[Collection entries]
┌──

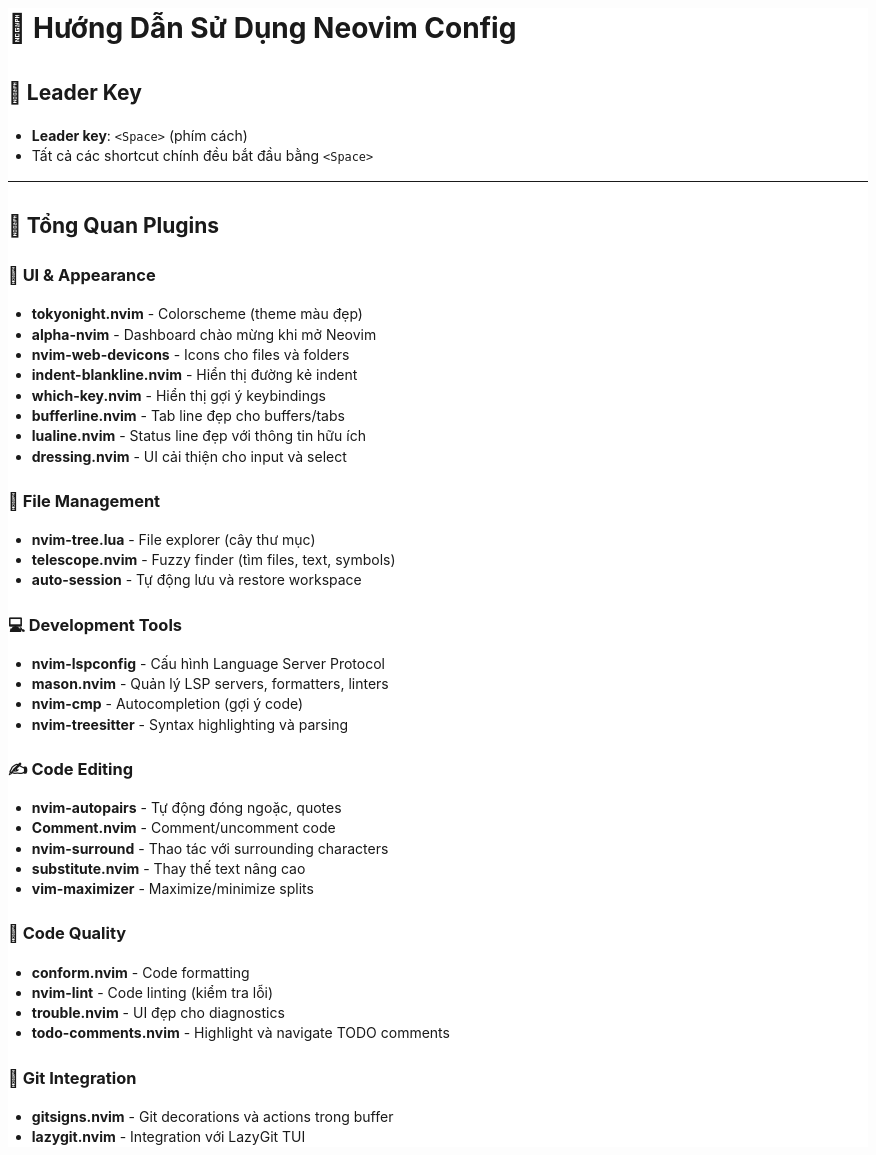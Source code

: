 # 📖 Hướng Dẫn Sử Dụng Neovim Config

## 🔑 Leader Key
- **Leader key**: `<Space>` (phím cách)
- Tất cả các shortcut chính đều bắt đầu bằng `<Space>`

---

## 🧩 Tổng Quan Plugins

### 🎨 **UI & Appearance**
- **tokyonight.nvim** - Colorscheme (theme màu đẹp)
- **alpha-nvim** - Dashboard chào mừng khi mở Neovim
- **nvim-web-devicons** - Icons cho files và folders
- **indent-blankline.nvim** - Hiển thị đường kẻ indent
- **which-key.nvim** - Hiển thị gợi ý keybindings
- **bufferline.nvim** - Tab line đẹp cho buffers/tabs
- **lualine.nvim** - Status line đẹp với thông tin hữu ích
- **dressing.nvim** - UI cải thiện cho input và select

### 📁 **File Management**
- **nvim-tree.lua** - File explorer (cây thư mục)
- **telescope.nvim** - Fuzzy finder (tìm files, text, symbols)
- **auto-session** - Tự động lưu và restore workspace

### 💻 **Development Tools**
- **nvim-lspconfig** - Cấu hình Language Server Protocol
- **mason.nvim** - Quản lý LSP servers, formatters, linters
- **nvim-cmp** - Autocompletion (gợi ý code)
- **nvim-treesitter** - Syntax highlighting và parsing

### ✍️ **Code Editing**
- **nvim-autopairs** - Tự động đóng ngoặc, quotes
- **Comment.nvim** - Comment/uncomment code
- **nvim-surround** - Thao tác với surrounding characters
- **substitute.nvim** - Thay thế text nâng cao
- **vim-maximizer** - Maximize/minimize splits

### 🔧 **Code Quality**
- **conform.nvim** - Code formatting
- **nvim-lint** - Code linting (kiểm tra lỗi)
- **trouble.nvim** - UI đẹp cho diagnostics
- **todo-comments.nvim** - Highlight và navigate TODO comments

### 🔀 **Git Integration**
- **gitsigns.nvim** - Git decorations và actions trong buffer
- **lazygit.nvim** - Integration với LazyGit TUI
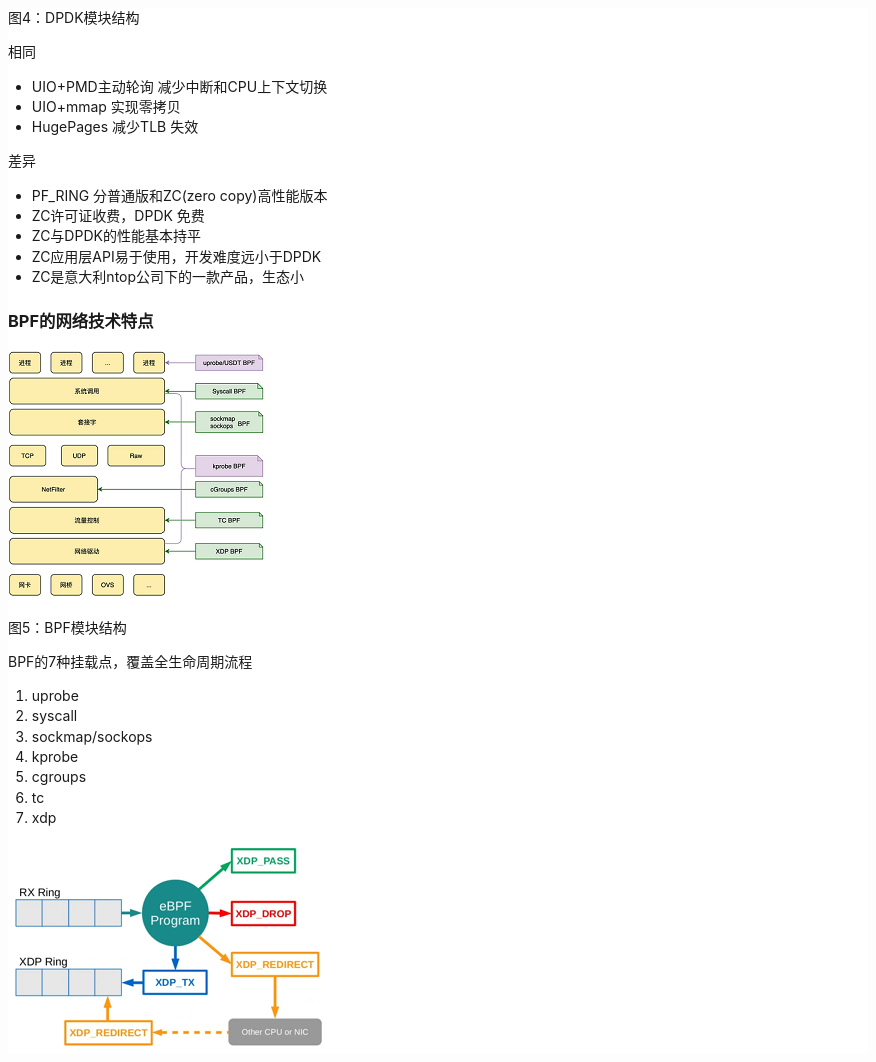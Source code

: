 图4：DPDK模块结构

相同
- UIO+PMD主动轮询 减少中断和CPU上下文切换
- UIO+mmap 实现零拷贝
- HugePages 减少TLB 失效

差异
- PF_RING 分普通版和ZC(zero copy)高性能版本
- ZC许可证收费，DPDK 免费
- ZC与DPDK的性能基本持平
- ZC应用层API易于使用，开发难度远小于DPDK
- ZC是意大利ntop公司下的一款产品，生态小

### BPF的网络技术特点 
![BPF模块结构](../images/bpf-xdp/08BPF-hook.png)

图5：BPF模块结构

BPF的7种挂载点，覆盖全生命周期流程
1. uprobe
1. syscall
1. sockmap/sockops
1. kprobe
1. cgroups
1. tc
1. xdp

![XDP程序的4种包处理方式](../images/bpf-xdp/07xdp-pkt.png)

└──

### EXERCISE OBJECTIVE
From the data, list each line in which the string "text" appears.

### WRITTEN RESPONSE
- **telescope.nvim** - Fuzzy finder (tìm files, text, symbols)
- **substitute.nvim** - Thay thế text nâng cao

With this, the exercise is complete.